Hamachek (dalam Rahmat, 2000: 106) menyebutkan 11 karakteristik orang yang mempunyai konsep diri positif:
1. Meyakini betul nilai-nilai dan prinsip-psinsip tertentu serta bersedia mempertahankannya, walaupun menghadapi pendapat kelompok yang kuat. Tapi ia juga merasa dirinya cukup tangguh untuk mengubah prinsip-prinsip itu bila pengalaman dan bukti-bukti baru menunjukkan ia salah.
2. Mampu bertindak berdasarkan penelitian yang baik tanpa merasa bersalah yang berlebih-lebihan, atau menyesali tindakannya jika orang lain tidak menyetujui tindakannya.
3. Tidak menghabiskan waktu yang tidak perlu untuk mencemaskan apa yang akan terjadi besok, apa yang telah terjadi waktu yang lalu, dan apa yang sedang terjadi waktu sekarang.

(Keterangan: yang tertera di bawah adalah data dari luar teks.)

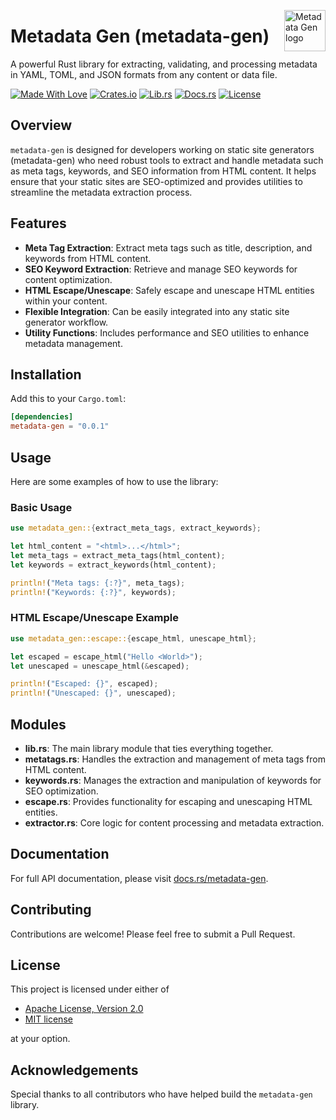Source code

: <!-- markdownlint-disable MD033 MD041 -->
<img src="https://kura.pro/metadata-gen/images/logos/metadata-gen.svg"
alt="Metadata Gen logo" height="66" align="right" />
<!-- markdownlint-enable MD033 MD041 -->

# Metadata Gen (metadata-gen)

A powerful Rust library for extracting, validating, and processing metadata in YAML, TOML, and JSON formats from any content or data file.

[![Made With Love][made-with-rust]][14] [![Crates.io][crates-badge]][8] [![Lib.rs][libs-badge]][10] [![Docs.rs][docs-badge]][9] [![License][license-badge]][2]

## Overview

`metadata-gen` is designed for developers working on static site generators (metadata-gen) who need robust tools to extract and handle metadata such as meta tags, keywords, and SEO information from HTML content. It helps ensure that your static sites are SEO-optimized and provides utilities to streamline the metadata extraction process.

## Features

- **Meta Tag Extraction**: Extract meta tags such as title, description, and keywords from HTML content.
- **SEO Keyword Extraction**: Retrieve and manage SEO keywords for content optimization.
- **HTML Escape/Unescape**: Safely escape and unescape HTML entities within your content.
- **Flexible Integration**: Can be easily integrated into any static site generator workflow.
- **Utility Functions**: Includes performance and SEO utilities to enhance metadata management.

## Installation

Add this to your `Cargo.toml`:

```toml
[dependencies]
metadata-gen = "0.0.1"
```

## Usage

Here are some examples of how to use the library:

### Basic Usage

```rust
use metadata_gen::{extract_meta_tags, extract_keywords};

let html_content = "<html>...</html>";
let meta_tags = extract_meta_tags(html_content);
let keywords = extract_keywords(html_content);

println!("Meta tags: {:?}", meta_tags);
println!("Keywords: {:?}", keywords);
```

### HTML Escape/Unescape Example

```rust
use metadata_gen::escape::{escape_html, unescape_html};

let escaped = escape_html("Hello <World>");
let unescaped = unescape_html(&escaped);

println!("Escaped: {}", escaped);
println!("Unescaped: {}", unescaped);
```

## Modules

- **lib.rs**: The main library module that ties everything together.
- **metatags.rs**: Handles the extraction and management of meta tags from HTML content.
- **keywords.rs**: Manages the extraction and manipulation of keywords for SEO optimization.
- **escape.rs**: Provides functionality for escaping and unescaping HTML entities.
- **extractor.rs**: Core logic for content processing and metadata extraction.

## Documentation

For full API documentation, please visit [docs.rs/metadata-gen][9].

## Contributing

Contributions are welcome! Please feel free to submit a Pull Request.

## License

This project is licensed under either of

- [Apache License, Version 2.0](https://www.apache.org/licenses/LICENSE-2.0)
- [MIT license](https://opensource.org/licenses/MIT)

at your option.

## Acknowledgements

Special thanks to all contributors who have helped build the `metadata-gen` library.

[9]: https://docs.rs/metadata-gen
[2]: https://opensource.org/licenses/MIT
[8]: https://crates.io/crates/metadata-gen-html
[10]: https://lib.rs/crates/metadata-gen-html
[14]: https://www.rust-lang.org

[crates-badge]: https://img.shields.io/crates/v/metadata-gen-html.svg?style=for-the-badge 'Crates.io badge'
[docs-badge]: https://img.shields.io/docsrs/metadata-gen-html.svg?style=for-the-badge 'Docs.rs badge'
[libs-badge]: https://img.shields.io/badge/lib.rs-v0.0.1-orange.svg?style=for-the-badge 'Lib.rs badge'
[license-badge]: https://img.shields.io/crates/l/metadata-gen-html.svg?style=for-the-badge 'License badge'
[made-with-rust]: https://img.shields.io/badge/rust-f04041?style=for-the-badge&labelColor=c0282d&logo=rust 'Made With Rust badge'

4. Memiliki keyakinan pada kemampuannya untuk mengatasi persoalan, bahkan ketika ia menghadapi kagagalan atau kemunduran.
5. Merasa sama dengan orang lain, sebagai manusia tidak tinggi atau rendah, walaupun terdapat perbedaan dalam kemampuan tertentu, latar belakang keluarga, atau sikap orang lain terhadapnya.
6. Sanggup menerima dirinya sebagai orang yang penting dan bernilai bagi orang lain, paling tidak bagi orang-orang yang ia pilih sebagai sahabatnya.
7. Dapat menerima pujian tanpa berpura-pura rendah hati, dan menerima penghargaan tanpa merasa bersalah.
8. Cenderung menolak usaha orang lain untuk mendominasinya.
9. Sanggup mengaku kepada orang lain bahwa ia mampu merasakan berbagai dorongan dan keinginan, dari perasaan marah sampai cinta, dari sedih sampai bahagia, dari kekecewaan yang mendalam sampai kepuasan yang mendalam pula.
10. Mampu menikmati dirinya secara utuh dalam berbagai kegiatan yang meliputi pekerjaan, permainan, ungkapan diri yang kreatif, persahabatan, atau sekedar mengisi waktu.
11. Peka pada kebutuhan orang lain, pada kebiasaan sosial yang telah diterima, dan terutama sekali pada gagasan bahwa ia tidak bisa bersenang-senang dengan mengorbankan orang lain.